INSTRUCTIONS FOR THE TASK —
Only lines holding the word "entering" are wanted from the records; copy all of them.

DATA FOR THIS TASK —
--------

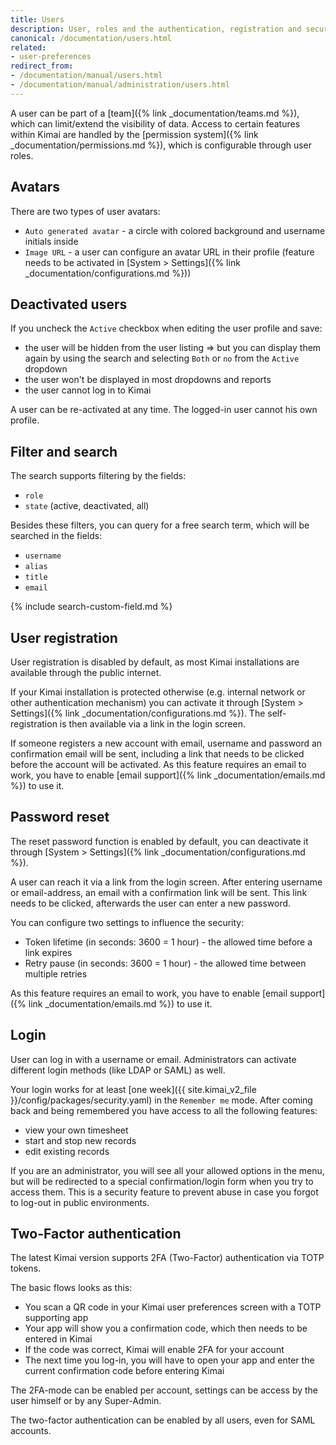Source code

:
 ```yaml
---
title: Users
description: User, roles and the authentication, registration and security system in Kimai
canonical: /documentation/users.html
related:
- user-preferences
redirect_from:
- /documentation/manual/users.html
- /documentation/manual/administration/users.html
---
```


A user can be part of a [team]({% link _documentation/teams.md %}), which can limit/extend the visibility of data.
Access to certain features within Kimai are handled by the [permission system]({% link _documentation/permissions.md %}), which is configurable through user roles.

## Avatars

There are two types of user avatars:

- `Auto generated avatar` - a circle with colored background and username initials inside
- `Image URL` - a user can configure an avatar URL in their profile (feature needs to be activated in [System > Settings]({% link _documentation/configurations.md %}))

## Deactivated users

If you uncheck the `Active` checkbox when editing the user profile and save:
- the user will be hidden from the user listing => but you can display them again by using the search and selecting `Both` or `no` from the `Active` dropdown
- the user won't be displayed in most dropdowns and reports
- the user cannot log in to Kimai

A user can be re-activated at any time. The logged-in user cannot his own profile.

## Filter and search

The search supports filtering by the fields:
- `role`
- `state` (active, deactivated, all)

Besides these filters, you can query for a free search term, which will be searched in the fields:
- `username`
- `alias`
- `title`
- `email`

{% include search-custom-field.md %}

## User registration

User registration is disabled by default, as most Kimai installations are available through the public internet.

If your Kimai installation is protected otherwise (e.g. internal network or other authentication mechanism) you can
activate it through [System > Settings]({% link _documentation/configurations.md %}). The self-registration is then available via a link in the login screen.

If someone registers a new account with email, username and password an confirmation email will be sent, including a link that needs to be clicked before the account will be activated.
As this feature requires an email to work, you have to enable [email support]({% link _documentation/emails.md %}) to use it.

## Password reset

The reset password function is enabled by default, you can deactivate it through [System > Settings]({% link _documentation/configurations.md %}).

A user can reach it via a link from the login screen. After entering username or email-address, an email with a confirmation link will be sent.
This link needs to be clicked, afterwards the user can enter a new password.

You can configure two settings to influence the security:

- Token lifetime (in seconds: 3600 = 1 hour) - the allowed time before a link expires
- Retry pause (in seconds: 3600 = 1 hour) - the allowed time between multiple retries

As this feature requires an email to work, you have to enable [email support]({% link _documentation/emails.md %}) to use it.

## Login

User can log in with a username or email. Administrators can activate different login methods (like LDAP or SAML) as well.

Your login works for at least [one week]({{ site.kimai_v2_file }}/config/packages/security.yaml) in the `Remember me` mode.
After coming back and being remembered you have access to all the following features:

- view your own timesheet
- start and stop new records
- edit existing records

If you are an administrator, you will see all your allowed options in the menu, but will be redirected to a special confirmation/login
form when you try to access them. This is a security feature to prevent abuse in case you forgot to log-out in public environments.

## Two-Factor authentication

The latest Kimai version supports 2FA (Two-Factor) authentication via TOTP tokens.

The basic flows looks as this: 
- You scan a QR code in your Kimai user preferences screen with a TOTP supporting app
- Your app will show you a confirmation code, which then needs to be entered in Kimai
- If the code was correct, Kimai will enable 2FA for your account 
- The next time you log-in, you will have to open your app and enter the current confirmation code before entering Kimai 

The 2FA-mode can be enabled per account, settings can be access by the user himself or by any Super-Admin.

The two-factor authentication can be enabled by all users, even for SAML accounts.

--------

TASK OUTPUT —
A user can reach it via a link from the login screen. After entering username or email-address, an email with a confirmation link will be sent.
- The next time you log-in, you will have to open your app and enter the current confirmation code before entering Kimai 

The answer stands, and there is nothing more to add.